Return, exactly as written, every line from the first line of the data below through the line that contains "write & 1\\ \hline".
━━ EXTRACTED ENTRIES
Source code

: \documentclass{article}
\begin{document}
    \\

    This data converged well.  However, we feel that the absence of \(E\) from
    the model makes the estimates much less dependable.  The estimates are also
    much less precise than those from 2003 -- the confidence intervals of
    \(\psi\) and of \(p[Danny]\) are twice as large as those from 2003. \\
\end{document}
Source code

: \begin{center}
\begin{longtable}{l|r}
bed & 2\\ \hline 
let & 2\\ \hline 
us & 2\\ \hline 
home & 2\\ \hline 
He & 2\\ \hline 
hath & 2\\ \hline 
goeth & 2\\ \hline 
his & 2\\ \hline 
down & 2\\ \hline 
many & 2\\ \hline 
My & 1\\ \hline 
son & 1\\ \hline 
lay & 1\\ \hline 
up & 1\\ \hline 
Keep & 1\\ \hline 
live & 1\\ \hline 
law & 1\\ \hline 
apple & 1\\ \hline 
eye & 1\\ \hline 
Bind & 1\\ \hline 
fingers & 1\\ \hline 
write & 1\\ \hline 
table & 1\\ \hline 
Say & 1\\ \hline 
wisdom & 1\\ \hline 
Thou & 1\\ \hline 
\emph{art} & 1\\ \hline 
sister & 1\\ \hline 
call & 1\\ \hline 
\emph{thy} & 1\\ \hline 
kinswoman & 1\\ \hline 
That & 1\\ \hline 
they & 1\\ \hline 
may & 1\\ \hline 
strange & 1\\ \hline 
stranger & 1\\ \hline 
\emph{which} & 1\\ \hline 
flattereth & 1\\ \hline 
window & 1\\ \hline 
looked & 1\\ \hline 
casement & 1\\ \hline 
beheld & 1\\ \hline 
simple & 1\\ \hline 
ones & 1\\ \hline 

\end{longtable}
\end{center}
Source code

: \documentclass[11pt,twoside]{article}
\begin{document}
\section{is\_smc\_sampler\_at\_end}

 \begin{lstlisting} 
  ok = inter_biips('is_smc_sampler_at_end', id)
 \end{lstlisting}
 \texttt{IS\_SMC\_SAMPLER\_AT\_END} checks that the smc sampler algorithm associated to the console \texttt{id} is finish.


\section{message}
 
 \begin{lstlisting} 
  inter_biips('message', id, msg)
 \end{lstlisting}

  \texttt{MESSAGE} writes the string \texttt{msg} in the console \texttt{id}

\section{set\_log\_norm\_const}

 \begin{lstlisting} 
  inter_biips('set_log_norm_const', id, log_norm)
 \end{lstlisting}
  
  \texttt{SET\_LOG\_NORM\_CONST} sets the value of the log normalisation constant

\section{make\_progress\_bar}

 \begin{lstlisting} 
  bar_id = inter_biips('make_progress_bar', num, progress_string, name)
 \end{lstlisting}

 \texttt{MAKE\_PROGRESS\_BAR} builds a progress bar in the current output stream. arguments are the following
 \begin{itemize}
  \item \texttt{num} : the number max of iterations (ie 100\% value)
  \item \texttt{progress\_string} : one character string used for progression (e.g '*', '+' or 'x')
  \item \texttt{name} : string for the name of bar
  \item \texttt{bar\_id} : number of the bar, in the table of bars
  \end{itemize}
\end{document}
━━━━
**TASK RESULT:**
Source code

: \documentclass{article}
\begin{document}
    \\

    This data converged well.  However, we feel that the absence of \(E\) from
    the model makes the estimates much less dependable.  The estimates are also
    much less precise than those from 2003 -- the confidence intervals of
    \(\psi\) and of \(p[Danny]\) are twice as large as those from 2003. \\
\end{document}
Source code

: \begin{center}
\begin{longtable}{l|r}
bed & 2\\ \hline 
let & 2\\ \hline 
us & 2\\ \hline 
home & 2\\ \hline 
He & 2\\ \hline 
hath & 2\\ \hline 
goeth & 2\\ \hline 
his & 2\\ \hline 
down & 2\\ \hline 
many & 2\\ \hline 
My & 1\\ \hline 
son & 1\\ \hline 
lay & 1\\ \hline 
up & 1\\ \hline 
Keep & 1\\ \hline 
live & 1\\ \hline 
law & 1\\ \hline 
apple & 1\\ \hline 
eye & 1\\ \hline 
Bind & 1\\ \hline 
fingers & 1\\ \hline 
write & 1\\ \hline 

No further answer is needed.